Triple Canopy’s venue is located at 264 Canal Street, 3W, near several Canal Street subway stations. Our floor is accessible by elevator (63" × 60" car, 31" door) and stairway. Due to the age and other characteristics of the building, our bathrooms are not ADA-accessible, though several such bathrooms are located nearby. If you have questions about access, please contact rachel@canopycanopycanopy.com in advance of the event.
This public program was made possible through generous support from Jane Hait, a founding member of Triple Canopy Director’s Circle; the Andy Warhol Foundation for the Visual Arts; the National Endowment for the Arts; the New York State Council on the Arts; and the New York City Department of Cultural Affairs in partnership with the City Council. Research for Unknown States, Triple Canopy’s twenty-seventh issue, was made possible through a Craft Research Fund grant from the Center for Craft.
- Atossa Araxia Abrahamian is a journalist based in Brooklyn and the author of The Cosmopolites: The Coming of the Global Citizen (Columbia Global Reports, 2015). Her writing has appeared in the New York Review of Books, the New York Times, New York Magazine, the London Review of Books, the Nation, and other publications. Her forthcoming book, The Hidden Globe (Riverhead, 2024), explores the areas where the rules of capital trump the sovereignty of nations.

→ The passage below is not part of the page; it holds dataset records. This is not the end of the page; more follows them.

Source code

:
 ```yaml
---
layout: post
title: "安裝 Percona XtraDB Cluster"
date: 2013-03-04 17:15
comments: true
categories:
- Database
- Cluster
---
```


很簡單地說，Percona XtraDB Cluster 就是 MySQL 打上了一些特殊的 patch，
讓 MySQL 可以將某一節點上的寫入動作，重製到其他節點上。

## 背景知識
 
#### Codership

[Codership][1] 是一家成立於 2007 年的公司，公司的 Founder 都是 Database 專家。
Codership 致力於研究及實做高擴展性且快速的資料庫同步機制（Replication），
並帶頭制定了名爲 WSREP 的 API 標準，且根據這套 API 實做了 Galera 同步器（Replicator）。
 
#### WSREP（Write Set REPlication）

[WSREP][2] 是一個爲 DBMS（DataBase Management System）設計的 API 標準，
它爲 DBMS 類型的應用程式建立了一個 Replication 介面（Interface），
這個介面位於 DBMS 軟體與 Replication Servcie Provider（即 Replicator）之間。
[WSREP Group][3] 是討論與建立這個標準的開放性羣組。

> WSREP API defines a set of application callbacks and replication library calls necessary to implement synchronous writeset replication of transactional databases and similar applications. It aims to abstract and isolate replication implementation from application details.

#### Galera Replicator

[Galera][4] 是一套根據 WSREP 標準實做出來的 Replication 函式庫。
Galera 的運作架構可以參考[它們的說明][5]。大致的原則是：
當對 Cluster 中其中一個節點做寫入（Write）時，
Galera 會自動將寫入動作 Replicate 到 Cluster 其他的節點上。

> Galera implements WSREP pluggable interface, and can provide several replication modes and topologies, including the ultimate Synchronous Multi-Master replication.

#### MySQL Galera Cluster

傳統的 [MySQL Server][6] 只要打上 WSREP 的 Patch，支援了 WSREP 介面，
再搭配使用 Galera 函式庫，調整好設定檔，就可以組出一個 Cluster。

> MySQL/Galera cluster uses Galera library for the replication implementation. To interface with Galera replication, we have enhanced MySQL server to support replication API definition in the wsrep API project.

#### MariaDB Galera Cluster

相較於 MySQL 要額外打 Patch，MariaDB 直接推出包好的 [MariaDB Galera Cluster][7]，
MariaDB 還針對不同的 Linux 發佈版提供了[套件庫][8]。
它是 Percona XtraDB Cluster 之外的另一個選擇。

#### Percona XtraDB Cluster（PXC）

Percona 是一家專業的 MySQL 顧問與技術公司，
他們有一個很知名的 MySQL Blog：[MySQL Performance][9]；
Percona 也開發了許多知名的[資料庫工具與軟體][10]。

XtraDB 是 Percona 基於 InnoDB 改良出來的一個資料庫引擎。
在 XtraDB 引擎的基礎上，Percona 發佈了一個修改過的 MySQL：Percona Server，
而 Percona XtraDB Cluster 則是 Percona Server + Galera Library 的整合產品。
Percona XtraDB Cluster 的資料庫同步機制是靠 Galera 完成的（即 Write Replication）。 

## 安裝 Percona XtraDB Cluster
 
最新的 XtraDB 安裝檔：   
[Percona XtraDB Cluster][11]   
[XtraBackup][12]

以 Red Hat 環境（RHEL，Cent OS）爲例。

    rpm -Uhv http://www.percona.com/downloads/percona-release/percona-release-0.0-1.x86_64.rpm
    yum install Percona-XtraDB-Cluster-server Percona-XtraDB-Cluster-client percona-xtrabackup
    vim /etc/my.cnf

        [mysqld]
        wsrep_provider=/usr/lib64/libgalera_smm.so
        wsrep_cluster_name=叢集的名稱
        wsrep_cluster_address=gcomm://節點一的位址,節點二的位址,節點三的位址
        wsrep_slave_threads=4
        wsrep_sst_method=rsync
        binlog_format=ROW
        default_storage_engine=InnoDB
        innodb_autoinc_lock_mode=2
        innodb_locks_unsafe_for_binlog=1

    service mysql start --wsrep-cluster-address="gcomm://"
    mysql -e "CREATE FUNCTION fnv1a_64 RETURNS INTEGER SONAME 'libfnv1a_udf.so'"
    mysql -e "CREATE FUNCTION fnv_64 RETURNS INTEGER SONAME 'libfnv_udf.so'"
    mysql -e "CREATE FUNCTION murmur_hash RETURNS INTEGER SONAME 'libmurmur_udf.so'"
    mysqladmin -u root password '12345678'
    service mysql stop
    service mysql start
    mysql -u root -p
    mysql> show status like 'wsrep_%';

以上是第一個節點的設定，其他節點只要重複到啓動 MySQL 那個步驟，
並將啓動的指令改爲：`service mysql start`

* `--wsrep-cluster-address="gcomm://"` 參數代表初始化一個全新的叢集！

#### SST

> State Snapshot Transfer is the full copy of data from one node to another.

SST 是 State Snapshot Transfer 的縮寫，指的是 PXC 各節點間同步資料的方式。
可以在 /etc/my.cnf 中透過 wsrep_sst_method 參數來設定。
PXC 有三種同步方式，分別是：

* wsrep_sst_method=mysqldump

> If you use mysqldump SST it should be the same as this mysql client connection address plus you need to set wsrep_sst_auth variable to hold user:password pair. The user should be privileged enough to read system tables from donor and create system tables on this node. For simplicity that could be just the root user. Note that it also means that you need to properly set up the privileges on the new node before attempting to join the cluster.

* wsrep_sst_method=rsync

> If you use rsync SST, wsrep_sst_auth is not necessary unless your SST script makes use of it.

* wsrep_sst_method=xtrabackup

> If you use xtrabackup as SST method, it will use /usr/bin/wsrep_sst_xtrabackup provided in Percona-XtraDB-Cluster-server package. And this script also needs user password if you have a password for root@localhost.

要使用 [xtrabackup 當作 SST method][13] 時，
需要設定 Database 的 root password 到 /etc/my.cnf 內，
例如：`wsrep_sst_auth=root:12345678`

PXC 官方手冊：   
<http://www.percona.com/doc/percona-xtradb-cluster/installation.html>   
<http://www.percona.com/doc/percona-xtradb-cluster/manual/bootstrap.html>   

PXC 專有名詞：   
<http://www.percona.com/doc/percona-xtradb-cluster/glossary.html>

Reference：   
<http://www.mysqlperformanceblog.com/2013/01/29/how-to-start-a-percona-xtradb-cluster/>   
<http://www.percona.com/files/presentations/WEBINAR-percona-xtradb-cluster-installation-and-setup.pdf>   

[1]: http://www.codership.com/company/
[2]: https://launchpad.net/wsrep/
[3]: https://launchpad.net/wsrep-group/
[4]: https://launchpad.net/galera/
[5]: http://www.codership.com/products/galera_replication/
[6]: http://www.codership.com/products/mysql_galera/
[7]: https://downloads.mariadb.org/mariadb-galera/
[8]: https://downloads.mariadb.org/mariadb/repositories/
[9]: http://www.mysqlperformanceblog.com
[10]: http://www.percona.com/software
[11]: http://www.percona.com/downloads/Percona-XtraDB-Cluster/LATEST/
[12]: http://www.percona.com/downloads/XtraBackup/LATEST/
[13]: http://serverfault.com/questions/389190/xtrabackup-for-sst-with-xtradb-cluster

- Rana Dasgupta is a British novelist and essayist. He is the author of the novels Tokyo Cancelled (2005) and Solo (2009), which won the Commonwealth Writers’ Prize, as well as Capital (2014), a nonfiction account of the stupendous changes engulfing the city of Delhi as a result of globalization, which won the Ryszard Kapuscinski Award and the Prix Emile Guimet. Dasgupta’s essays and articles have appeared in Harper’s, Granta, New Statesman, Prospect, the Paris Review, the Guardian, and the New York Times, and his books have been translated into twenty-one languages. Dasgupta’s forthcoming book, After Nations (Viking, 2023), considers the future of global political organization.